Try it:
Return each record word for word, keeping none of its pictures.

------------------------

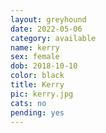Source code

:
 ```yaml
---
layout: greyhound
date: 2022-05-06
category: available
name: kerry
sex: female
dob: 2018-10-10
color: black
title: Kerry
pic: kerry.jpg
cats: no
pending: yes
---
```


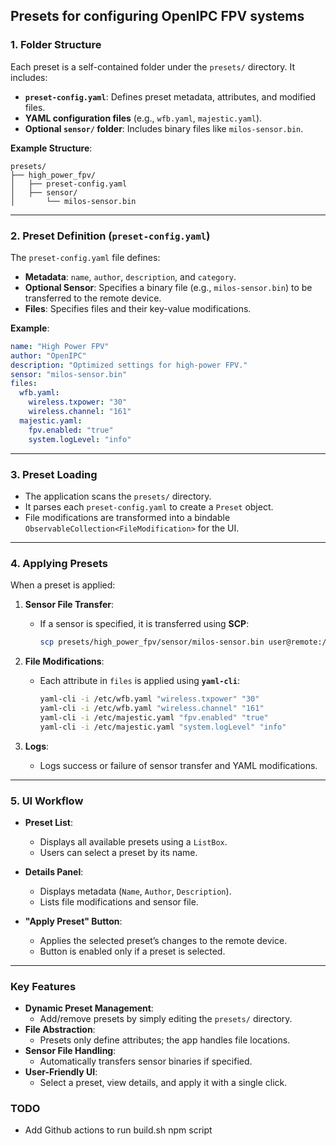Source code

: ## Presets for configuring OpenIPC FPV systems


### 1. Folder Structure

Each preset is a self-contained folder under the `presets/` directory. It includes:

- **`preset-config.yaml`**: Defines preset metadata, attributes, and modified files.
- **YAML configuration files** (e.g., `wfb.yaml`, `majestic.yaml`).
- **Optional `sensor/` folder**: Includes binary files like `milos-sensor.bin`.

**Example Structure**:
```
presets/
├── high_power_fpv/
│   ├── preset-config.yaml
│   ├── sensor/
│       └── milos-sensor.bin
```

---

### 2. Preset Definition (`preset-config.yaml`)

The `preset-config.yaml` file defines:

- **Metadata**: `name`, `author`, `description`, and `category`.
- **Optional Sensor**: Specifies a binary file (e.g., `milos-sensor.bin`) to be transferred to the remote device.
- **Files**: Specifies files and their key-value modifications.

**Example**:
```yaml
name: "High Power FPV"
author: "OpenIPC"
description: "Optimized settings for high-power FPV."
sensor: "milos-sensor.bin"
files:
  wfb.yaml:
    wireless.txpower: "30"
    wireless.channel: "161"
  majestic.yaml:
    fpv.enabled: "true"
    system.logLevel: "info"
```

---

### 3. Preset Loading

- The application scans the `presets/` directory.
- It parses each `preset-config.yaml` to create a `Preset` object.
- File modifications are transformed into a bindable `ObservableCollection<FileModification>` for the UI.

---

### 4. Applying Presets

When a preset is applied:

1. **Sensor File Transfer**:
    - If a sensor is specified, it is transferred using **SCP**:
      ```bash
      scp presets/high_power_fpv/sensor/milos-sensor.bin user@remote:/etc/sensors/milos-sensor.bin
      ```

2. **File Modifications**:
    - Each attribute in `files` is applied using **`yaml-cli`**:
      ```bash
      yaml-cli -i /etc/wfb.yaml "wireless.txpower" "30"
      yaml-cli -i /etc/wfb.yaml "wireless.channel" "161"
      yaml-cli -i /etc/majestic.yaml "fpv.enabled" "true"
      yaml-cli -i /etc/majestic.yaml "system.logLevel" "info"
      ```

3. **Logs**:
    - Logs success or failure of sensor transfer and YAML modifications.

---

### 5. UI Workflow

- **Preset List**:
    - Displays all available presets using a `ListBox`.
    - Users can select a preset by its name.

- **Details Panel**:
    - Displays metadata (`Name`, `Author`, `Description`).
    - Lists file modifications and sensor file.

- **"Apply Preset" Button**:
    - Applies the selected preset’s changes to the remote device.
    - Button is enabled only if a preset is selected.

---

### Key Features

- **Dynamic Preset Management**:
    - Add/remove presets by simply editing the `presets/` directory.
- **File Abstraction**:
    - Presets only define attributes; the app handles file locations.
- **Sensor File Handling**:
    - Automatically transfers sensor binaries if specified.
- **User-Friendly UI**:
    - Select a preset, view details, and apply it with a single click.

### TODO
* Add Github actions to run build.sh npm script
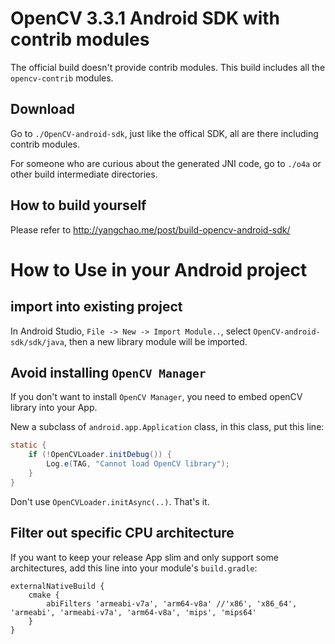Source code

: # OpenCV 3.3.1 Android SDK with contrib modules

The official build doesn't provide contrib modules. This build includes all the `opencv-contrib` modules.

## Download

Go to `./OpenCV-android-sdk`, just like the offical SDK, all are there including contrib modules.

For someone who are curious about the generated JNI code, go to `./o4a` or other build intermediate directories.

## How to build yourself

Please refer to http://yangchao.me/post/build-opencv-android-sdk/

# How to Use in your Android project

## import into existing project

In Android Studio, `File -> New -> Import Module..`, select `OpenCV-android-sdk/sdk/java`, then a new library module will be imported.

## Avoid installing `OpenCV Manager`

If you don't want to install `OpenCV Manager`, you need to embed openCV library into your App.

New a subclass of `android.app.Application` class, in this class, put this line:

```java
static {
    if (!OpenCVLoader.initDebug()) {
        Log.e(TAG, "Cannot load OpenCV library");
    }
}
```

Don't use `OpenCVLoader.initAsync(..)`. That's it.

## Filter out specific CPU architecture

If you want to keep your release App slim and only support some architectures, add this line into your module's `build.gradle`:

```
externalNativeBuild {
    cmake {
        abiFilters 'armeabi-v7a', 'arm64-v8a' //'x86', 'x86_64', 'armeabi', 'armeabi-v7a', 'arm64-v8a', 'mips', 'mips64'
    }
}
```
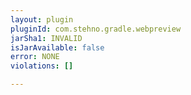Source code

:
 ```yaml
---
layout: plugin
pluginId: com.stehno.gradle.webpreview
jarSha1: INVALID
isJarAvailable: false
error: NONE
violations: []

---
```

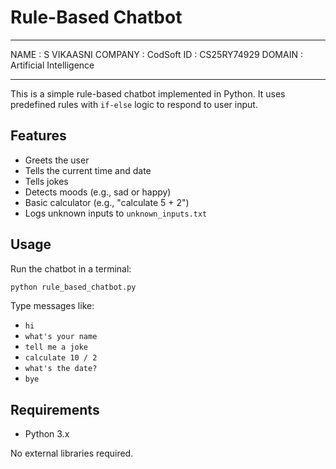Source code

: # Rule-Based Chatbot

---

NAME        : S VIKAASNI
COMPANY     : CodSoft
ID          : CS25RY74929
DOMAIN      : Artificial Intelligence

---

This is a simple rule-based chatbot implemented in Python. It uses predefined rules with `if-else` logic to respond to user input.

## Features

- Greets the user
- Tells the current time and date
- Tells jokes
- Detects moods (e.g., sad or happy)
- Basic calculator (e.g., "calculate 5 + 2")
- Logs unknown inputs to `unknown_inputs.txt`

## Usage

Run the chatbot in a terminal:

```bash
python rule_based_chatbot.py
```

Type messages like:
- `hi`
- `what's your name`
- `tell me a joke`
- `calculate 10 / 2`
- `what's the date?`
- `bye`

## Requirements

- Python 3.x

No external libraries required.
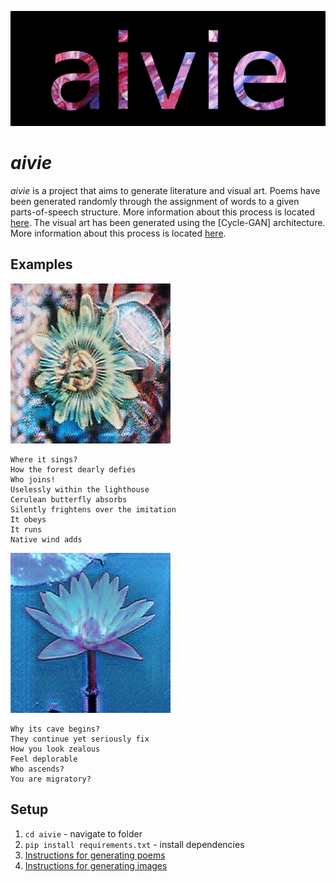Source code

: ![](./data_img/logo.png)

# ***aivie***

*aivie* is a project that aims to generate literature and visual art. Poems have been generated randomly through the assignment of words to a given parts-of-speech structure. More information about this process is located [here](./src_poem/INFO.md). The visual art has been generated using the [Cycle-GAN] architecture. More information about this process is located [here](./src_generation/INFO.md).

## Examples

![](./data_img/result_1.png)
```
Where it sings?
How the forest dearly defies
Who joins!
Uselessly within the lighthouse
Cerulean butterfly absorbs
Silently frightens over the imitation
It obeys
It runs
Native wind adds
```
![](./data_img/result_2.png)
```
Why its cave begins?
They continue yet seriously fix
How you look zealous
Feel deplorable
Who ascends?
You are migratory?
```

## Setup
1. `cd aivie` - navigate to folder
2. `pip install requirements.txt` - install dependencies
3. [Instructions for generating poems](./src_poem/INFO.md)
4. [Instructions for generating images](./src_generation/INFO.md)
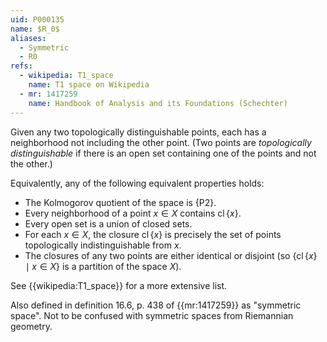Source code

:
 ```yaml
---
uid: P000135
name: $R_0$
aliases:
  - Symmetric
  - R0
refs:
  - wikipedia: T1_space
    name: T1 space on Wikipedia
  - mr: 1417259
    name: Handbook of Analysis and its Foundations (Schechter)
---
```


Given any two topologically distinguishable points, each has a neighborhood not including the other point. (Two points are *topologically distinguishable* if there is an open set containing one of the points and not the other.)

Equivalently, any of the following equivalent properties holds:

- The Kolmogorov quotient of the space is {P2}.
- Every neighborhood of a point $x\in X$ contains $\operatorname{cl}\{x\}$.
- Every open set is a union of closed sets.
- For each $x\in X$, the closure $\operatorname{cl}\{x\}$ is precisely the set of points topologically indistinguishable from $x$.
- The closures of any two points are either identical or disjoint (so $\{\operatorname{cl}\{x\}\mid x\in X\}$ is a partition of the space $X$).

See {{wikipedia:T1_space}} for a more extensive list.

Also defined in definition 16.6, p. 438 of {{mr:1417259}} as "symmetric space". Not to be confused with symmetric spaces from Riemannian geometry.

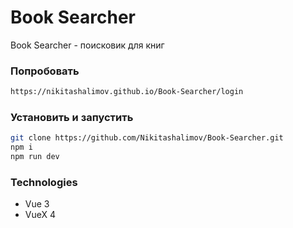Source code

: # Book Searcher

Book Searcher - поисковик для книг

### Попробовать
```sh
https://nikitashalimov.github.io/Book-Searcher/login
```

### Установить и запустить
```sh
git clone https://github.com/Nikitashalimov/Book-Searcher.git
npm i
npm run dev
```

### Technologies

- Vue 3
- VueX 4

------------------------

Finished task:
Source code

:
 ```yaml
---
layout: greyhound
date: 2022-05-06
category: available
name: kerry
sex: female
dob: 2018-10-10
color: black
title: Kerry
pic: kerry.jpg
cats: no
pending: yes
---
```


Source code

: ## Presets for configuring OpenIPC FPV systems


### 1. Folder Structure

Each preset is a self-contained folder under the `presets/` directory. It includes:

- **`preset-config.yaml`**: Defines preset metadata, attributes, and modified files.
- **YAML configuration files** (e.g., `wfb.yaml`, `majestic.yaml`).
- **Optional `sensor/` folder**: Includes binary files like `milos-sensor.bin`.

**Example Structure**:
```
presets/
├── high_power_fpv/
│   ├── preset-config.yaml
│   ├── sensor/
│       └── milos-sensor.bin
```

---

### 2. Preset Definition (`preset-config.yaml`)

The `preset-config.yaml` file defines:

- **Metadata**: `name`, `author`, `description`, and `category`.
- **Optional Sensor**: Specifies a binary file (e.g., `milos-sensor.bin`) to be transferred to the remote device.
- **Files**: Specifies files and their key-value modifications.

**Example**:
```yaml
name: "High Power FPV"
author: "OpenIPC"
description: "Optimized settings for high-power FPV."
sensor: "milos-sensor.bin"
files:
  wfb.yaml:
    wireless.txpower: "30"
    wireless.channel: "161"
  majestic.yaml:
    fpv.enabled: "true"
    system.logLevel: "info"
```

---

### 3. Preset Loading

- The application scans the `presets/` directory.
- It parses each `preset-config.yaml` to create a `Preset` object.
- File modifications are transformed into a bindable `ObservableCollection<FileModification>` for the UI.

---

### 4. Applying Presets

When a preset is applied:

1. **Sensor File Transfer**:
    - If a sensor is specified, it is transferred using **SCP**:
      ```bash
      scp presets/high_power_fpv/sensor/milos-sensor.bin user@remote:/etc/sensors/milos-sensor.bin
      ```

2. **File Modifications**:
    - Each attribute in `files` is applied using **`yaml-cli`**:
      ```bash
      yaml-cli -i /etc/wfb.yaml "wireless.txpower" "30"
      yaml-cli -i /etc/wfb.yaml "wireless.channel" "161"
      yaml-cli -i /etc/majestic.yaml "fpv.enabled" "true"
      yaml-cli -i /etc/majestic.yaml "system.logLevel" "info"
      ```

3. **Logs**:
    - Logs success or failure of sensor transfer and YAML modifications.

---

### 5. UI Workflow

- **Preset List**:
    - Displays all available presets using a `ListBox`.
    - Users can select a preset by its name.

- **Details Panel**:
    - Displays metadata (`Name`, `Author`, `Description`).
    - Lists file modifications and sensor file.

- **"Apply Preset" Button**:
    - Applies the selected preset’s changes to the remote device.
    - Button is enabled only if a preset is selected.

---

### Key Features

- **Dynamic Preset Management**:
    - Add/remove presets by simply editing the `presets/` directory.
- **File Abstraction**:
    - Presets only define attributes; the app handles file locations.
- **Sensor File Handling**:
    - Automatically transfers sensor binaries if specified.
- **User-Friendly UI**:
    - Select a preset, view details, and apply it with a single click.

### TODO
* Add Github actions to run build.sh npm script
Source code

: # OpenCV 3.3.1 Android SDK with contrib modules

The official build doesn't provide contrib modules. This build includes all the `opencv-contrib` modules.

## Download

Go to `./OpenCV-android-sdk`, just like the offical SDK, all are there including contrib modules.

For someone who are curious about the generated JNI code, go to `./o4a` or other build intermediate directories.

## How to build yourself

Please refer to http://yangchao.me/post/build-opencv-android-sdk/

# How to Use in your Android project

## import into existing project

In Android Studio, `File -> New -> Import Module..`, select `OpenCV-android-sdk/sdk/java`, then a new library module will be imported.

## Avoid installing `OpenCV Manager`

If you don't want to install `OpenCV Manager`, you need to embed openCV library into your App.

New a subclass of `android.app.Application` class, in this class, put this line:

```java
static {
    if (!OpenCVLoader.initDebug()) {
        Log.e(TAG, "Cannot load OpenCV library");
    }
}
```

Don't use `OpenCVLoader.initAsync(..)`. That's it.

## Filter out specific CPU architecture

If you want to keep your release App slim and only support some architectures, add this line into your module's `build.gradle`:

```
externalNativeBuild {
    cmake {
        abiFilters 'armeabi-v7a', 'arm64-v8a' //'x86', 'x86_64', 'armeabi', 'armeabi-v7a', 'arm64-v8a', 'mips', 'mips64'
    }
}
```
Source code

:
 ```yaml
---
layout: plugin
pluginId: com.stehno.gradle.webpreview
jarSha1: INVALID
isJarAvailable: false
error: NONE
violations: []

---
```

Source code

: # Rule-Based Chatbot

---

NAME        : S VIKAASNI
COMPANY     : CodSoft
ID          : CS25RY74929
DOMAIN      : Artificial Intelligence

---

This is a simple rule-based chatbot implemented in Python. It uses predefined rules with `if-else` logic to respond to user input.

## Features

- Greets the user
- Tells the current time and date
- Tells jokes
- Detects moods (e.g., sad or happy)
- Basic calculator (e.g., "calculate 5 + 2")
- Logs unknown inputs to `unknown_inputs.txt`

## Usage

Run the chatbot in a terminal:

```bash
python rule_based_chatbot.py
```

Type messages like:
- `hi`
- `what's your name`
- `tell me a joke`
- `calculate 10 / 2`
- `what's the date?`
- `bye`

## Requirements

- Python 3.x

No external libraries required.
Source code

: ![](./data_img/logo.png)

# ***aivie***

*aivie* is a project that aims to generate literature and visual art. Poems have been generated randomly through the assignment of words to a given parts-of-speech structure. More information about this process is located [here](./src_poem/INFO.md). The visual art has been generated using the [Cycle-GAN] architecture. More information about this process is located [here](./src_generation/INFO.md).

## Examples

![](./data_img/result_1.png)
```
Where it sings?
How the forest dearly defies
Who joins!
Uselessly within the lighthouse
Cerulean butterfly absorbs
Silently frightens over the imitation
It obeys
It runs
Native wind adds
```
![](./data_img/result_2.png)
```
Why its cave begins?
They continue yet seriously fix
How you look zealous
Feel deplorable
Who ascends?
You are migratory?
```

## Setup
1. `cd aivie` - navigate to folder
2. `pip install requirements.txt` - install dependencies
3. [Instructions for generating poems](./src_poem/INFO.md)
4. [Instructions for generating images](./src_generation/INFO.md)
Source code

:
 ```yaml
---
uid: P000135
name: $R_0$
aliases:
  - Symmetric
  - R0
refs:
  - wikipedia: T1_space
    name: T1 space on Wikipedia
  - mr: 1417259
    name: Handbook of Analysis and its Foundations (Schechter)
---
```


Given any two topologically distinguishable points, each has a neighborhood not including the other point. (Two points are *topologically distinguishable* if there is an open set containing one of the points and not the other.)

Equivalently, any of the following equivalent properties holds:

- The Kolmogorov quotient of the space is {P2}.
- Every neighborhood of a point $x\in X$ contains $\operatorname{cl}\{x\}$.
- Every open set is a union of closed sets.
- For each $x\in X$, the closure $\operatorname{cl}\{x\}$ is precisely the set of points topologically indistinguishable from $x$.
- The closures of any two points are either identical or disjoint (so $\{\operatorname{cl}\{x\}\mid x\in X\}$ is a partition of the space $X$).

See {{wikipedia:T1_space}} for a more extensive list.

Also defined in definition 16.6, p. 438 of {{mr:1417259}} as "symmetric space". Not to be confused with symmetric spaces from Riemannian geometry.

Source code

: # Book Searcher

Book Searcher - поисковик для книг

### Попробовать
```sh
https://nikitashalimov.github.io/Book-Searcher/login
```

### Установить и запустить
```sh
git clone https://github.com/Nikitashalimov/Book-Searcher.git
npm i
npm run dev
```

### Technologies

- Vue 3
- VueX 4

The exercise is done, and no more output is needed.